WHAT NEEDS TO BE DONE:
Would you return the lines that run from the start of the data below to the line with "A music service", both included, exactly as written and without pictures?

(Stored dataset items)
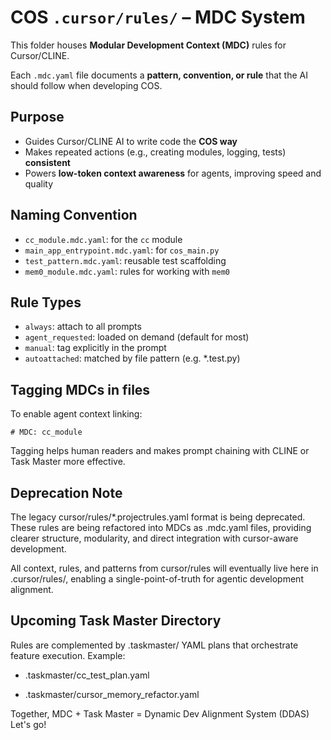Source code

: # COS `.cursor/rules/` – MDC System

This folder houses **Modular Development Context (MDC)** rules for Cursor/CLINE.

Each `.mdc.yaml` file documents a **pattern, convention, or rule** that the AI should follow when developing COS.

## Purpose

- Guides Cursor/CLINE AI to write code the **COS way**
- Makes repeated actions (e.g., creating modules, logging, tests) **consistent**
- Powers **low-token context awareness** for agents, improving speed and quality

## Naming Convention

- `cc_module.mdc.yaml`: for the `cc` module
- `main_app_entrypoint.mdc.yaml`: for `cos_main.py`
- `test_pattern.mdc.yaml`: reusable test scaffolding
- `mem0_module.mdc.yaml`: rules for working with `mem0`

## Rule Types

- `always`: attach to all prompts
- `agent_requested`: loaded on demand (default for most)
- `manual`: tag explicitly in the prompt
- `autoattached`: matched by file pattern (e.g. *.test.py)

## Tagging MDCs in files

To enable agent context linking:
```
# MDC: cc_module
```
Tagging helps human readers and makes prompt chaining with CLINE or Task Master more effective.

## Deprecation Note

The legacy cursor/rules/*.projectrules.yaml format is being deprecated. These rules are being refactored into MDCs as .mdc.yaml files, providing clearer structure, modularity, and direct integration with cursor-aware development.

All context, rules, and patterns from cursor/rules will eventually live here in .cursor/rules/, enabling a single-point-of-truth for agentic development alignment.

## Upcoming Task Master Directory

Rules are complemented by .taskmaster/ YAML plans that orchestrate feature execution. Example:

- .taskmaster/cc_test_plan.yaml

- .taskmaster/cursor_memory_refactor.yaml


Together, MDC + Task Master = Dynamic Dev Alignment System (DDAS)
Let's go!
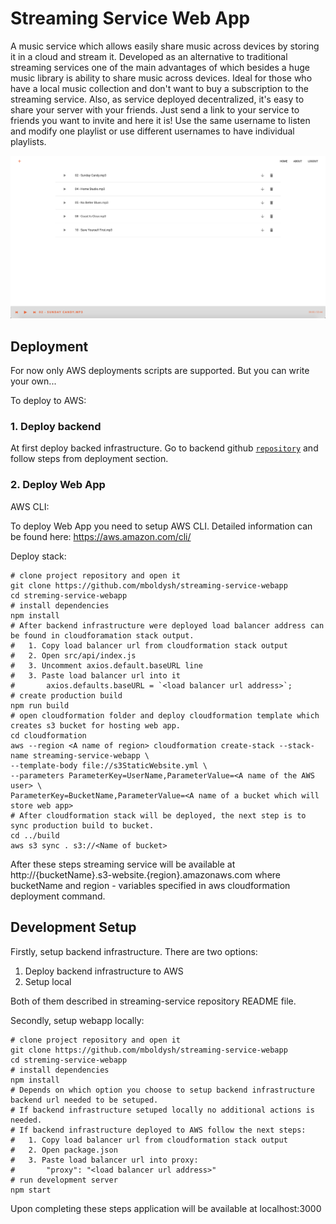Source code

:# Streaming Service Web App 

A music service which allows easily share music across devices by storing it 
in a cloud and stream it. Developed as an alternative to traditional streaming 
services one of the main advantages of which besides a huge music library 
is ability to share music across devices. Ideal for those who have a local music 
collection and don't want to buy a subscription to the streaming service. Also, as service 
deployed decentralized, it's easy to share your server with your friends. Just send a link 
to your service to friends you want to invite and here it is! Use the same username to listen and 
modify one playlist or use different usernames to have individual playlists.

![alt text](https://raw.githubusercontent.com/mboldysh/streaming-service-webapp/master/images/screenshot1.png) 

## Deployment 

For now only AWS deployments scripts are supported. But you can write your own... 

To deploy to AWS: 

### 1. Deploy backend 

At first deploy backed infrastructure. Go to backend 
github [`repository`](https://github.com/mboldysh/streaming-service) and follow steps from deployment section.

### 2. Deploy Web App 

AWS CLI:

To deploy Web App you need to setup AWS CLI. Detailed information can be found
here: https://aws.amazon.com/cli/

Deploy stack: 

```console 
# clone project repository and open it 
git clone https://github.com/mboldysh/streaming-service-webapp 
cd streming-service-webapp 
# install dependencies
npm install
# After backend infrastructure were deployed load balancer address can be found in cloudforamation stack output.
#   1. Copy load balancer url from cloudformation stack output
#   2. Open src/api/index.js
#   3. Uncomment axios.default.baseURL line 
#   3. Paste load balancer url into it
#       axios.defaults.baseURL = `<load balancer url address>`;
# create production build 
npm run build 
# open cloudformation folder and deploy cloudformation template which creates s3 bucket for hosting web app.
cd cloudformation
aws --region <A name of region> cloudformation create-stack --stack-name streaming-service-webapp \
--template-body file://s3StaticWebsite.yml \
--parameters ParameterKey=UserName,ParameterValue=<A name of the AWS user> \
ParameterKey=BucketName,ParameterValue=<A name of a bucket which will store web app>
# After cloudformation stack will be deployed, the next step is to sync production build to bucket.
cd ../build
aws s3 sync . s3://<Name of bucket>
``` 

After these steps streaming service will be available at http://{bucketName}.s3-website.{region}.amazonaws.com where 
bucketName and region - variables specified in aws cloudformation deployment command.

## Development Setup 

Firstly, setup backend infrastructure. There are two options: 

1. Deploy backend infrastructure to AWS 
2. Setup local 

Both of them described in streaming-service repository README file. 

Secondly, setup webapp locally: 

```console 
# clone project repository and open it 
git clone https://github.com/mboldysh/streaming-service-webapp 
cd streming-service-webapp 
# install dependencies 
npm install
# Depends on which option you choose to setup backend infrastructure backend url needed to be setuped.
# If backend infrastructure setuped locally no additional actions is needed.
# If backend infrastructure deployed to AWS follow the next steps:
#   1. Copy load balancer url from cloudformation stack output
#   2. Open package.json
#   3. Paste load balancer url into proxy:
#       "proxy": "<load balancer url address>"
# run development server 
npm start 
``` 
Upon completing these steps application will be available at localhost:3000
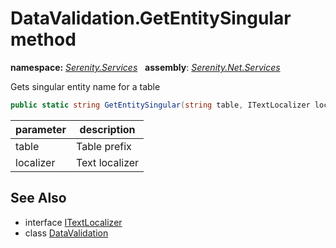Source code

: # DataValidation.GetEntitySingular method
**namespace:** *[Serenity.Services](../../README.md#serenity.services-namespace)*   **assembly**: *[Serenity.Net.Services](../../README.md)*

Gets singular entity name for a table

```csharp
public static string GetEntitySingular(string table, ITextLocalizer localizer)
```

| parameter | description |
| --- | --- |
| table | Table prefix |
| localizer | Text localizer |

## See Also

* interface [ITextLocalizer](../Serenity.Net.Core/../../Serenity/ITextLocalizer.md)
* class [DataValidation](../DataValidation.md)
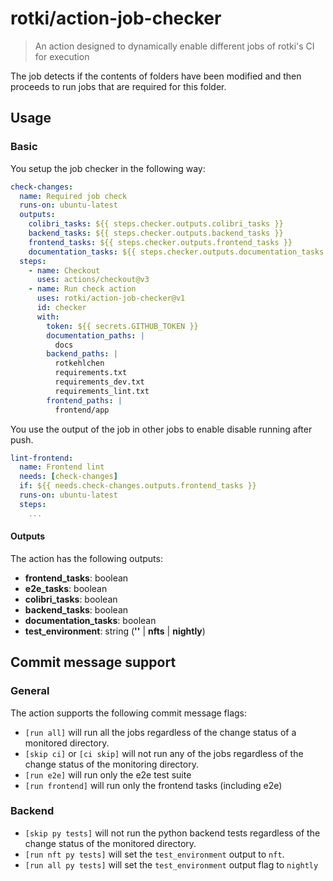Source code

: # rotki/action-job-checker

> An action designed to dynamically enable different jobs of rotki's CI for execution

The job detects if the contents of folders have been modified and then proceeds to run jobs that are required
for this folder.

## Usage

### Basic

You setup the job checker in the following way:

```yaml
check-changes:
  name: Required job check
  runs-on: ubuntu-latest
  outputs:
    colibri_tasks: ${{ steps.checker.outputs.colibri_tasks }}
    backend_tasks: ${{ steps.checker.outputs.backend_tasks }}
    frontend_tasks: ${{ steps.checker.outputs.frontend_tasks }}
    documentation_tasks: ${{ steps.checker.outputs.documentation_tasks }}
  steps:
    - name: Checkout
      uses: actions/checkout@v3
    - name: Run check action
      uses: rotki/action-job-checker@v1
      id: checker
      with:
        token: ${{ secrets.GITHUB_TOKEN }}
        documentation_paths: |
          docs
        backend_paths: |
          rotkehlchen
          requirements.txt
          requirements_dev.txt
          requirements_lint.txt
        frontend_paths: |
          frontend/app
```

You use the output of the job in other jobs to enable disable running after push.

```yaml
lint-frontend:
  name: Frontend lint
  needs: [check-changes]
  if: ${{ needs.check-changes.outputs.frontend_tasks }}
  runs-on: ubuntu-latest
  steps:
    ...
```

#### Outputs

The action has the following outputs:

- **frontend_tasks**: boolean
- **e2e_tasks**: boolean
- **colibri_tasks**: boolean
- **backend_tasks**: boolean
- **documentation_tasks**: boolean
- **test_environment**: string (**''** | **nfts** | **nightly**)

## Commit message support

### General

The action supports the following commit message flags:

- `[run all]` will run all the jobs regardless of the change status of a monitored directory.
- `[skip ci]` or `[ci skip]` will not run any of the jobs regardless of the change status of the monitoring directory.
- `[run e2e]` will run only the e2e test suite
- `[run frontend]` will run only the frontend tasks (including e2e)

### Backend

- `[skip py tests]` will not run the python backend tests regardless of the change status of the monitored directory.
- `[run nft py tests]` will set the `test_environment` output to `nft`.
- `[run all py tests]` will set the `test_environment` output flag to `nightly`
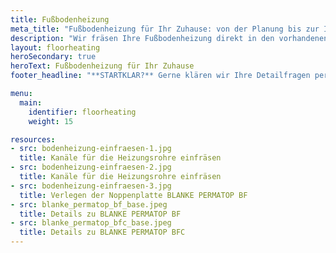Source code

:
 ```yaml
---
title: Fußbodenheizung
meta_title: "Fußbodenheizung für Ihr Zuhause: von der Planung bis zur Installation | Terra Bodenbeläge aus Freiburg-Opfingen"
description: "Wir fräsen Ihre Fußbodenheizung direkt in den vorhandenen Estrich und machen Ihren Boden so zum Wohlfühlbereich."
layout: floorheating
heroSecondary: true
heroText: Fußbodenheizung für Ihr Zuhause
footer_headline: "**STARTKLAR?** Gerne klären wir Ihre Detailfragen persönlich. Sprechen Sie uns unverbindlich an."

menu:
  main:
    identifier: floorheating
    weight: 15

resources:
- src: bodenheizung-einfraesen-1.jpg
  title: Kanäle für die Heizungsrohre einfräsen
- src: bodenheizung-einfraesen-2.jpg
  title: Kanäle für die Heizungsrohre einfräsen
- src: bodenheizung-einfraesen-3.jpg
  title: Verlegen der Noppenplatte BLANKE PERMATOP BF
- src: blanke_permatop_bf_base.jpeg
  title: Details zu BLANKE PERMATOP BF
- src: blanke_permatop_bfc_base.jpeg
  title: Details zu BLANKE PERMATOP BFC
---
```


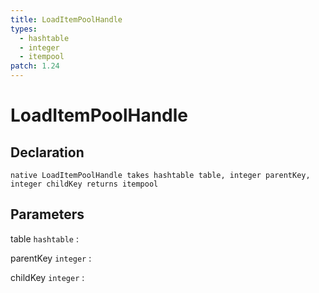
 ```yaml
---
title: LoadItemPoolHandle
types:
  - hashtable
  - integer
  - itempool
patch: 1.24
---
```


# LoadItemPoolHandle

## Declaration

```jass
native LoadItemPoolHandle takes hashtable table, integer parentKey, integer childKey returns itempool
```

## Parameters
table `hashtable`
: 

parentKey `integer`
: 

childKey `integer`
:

EXERCISE SOLUTION:
Source code

: # COS `.cursor/rules/` – MDC System

This folder houses **Modular Development Context (MDC)** rules for Cursor/CLINE.

Each `.mdc.yaml` file documents a **pattern, convention, or rule** that the AI should follow when developing COS.

## Purpose

- Guides Cursor/CLINE AI to write code the **COS way**
- Makes repeated actions (e.g., creating modules, logging, tests) **consistent**
- Powers **low-token context awareness** for agents, improving speed and quality

## Naming Convention

- `cc_module.mdc.yaml`: for the `cc` module
- `main_app_entrypoint.mdc.yaml`: for `cos_main.py`
- `test_pattern.mdc.yaml`: reusable test scaffolding
- `mem0_module.mdc.yaml`: rules for working with `mem0`

## Rule Types

- `always`: attach to all prompts
- `agent_requested`: loaded on demand (default for most)
- `manual`: tag explicitly in the prompt
- `autoattached`: matched by file pattern (e.g. *.test.py)

## Tagging MDCs in files

To enable agent context linking:
```
# MDC: cc_module
```
Tagging helps human readers and makes prompt chaining with CLINE or Task Master more effective.

## Deprecation Note

The legacy cursor/rules/*.projectrules.yaml format is being deprecated. These rules are being refactored into MDCs as .mdc.yaml files, providing clearer structure, modularity, and direct integration with cursor-aware development.

All context, rules, and patterns from cursor/rules will eventually live here in .cursor/rules/, enabling a single-point-of-truth for agentic development alignment.

## Upcoming Task Master Directory

Rules are complemented by .taskmaster/ YAML plans that orchestrate feature execution. Example:

- .taskmaster/cc_test_plan.yaml

- .taskmaster/cursor_memory_refactor.yaml


Together, MDC + Task Master = Dynamic Dev Alignment System (DDAS)
Let's go!
Source code

:# Streaming Service Web App 

A music service which allows easily share music across devices by storing it 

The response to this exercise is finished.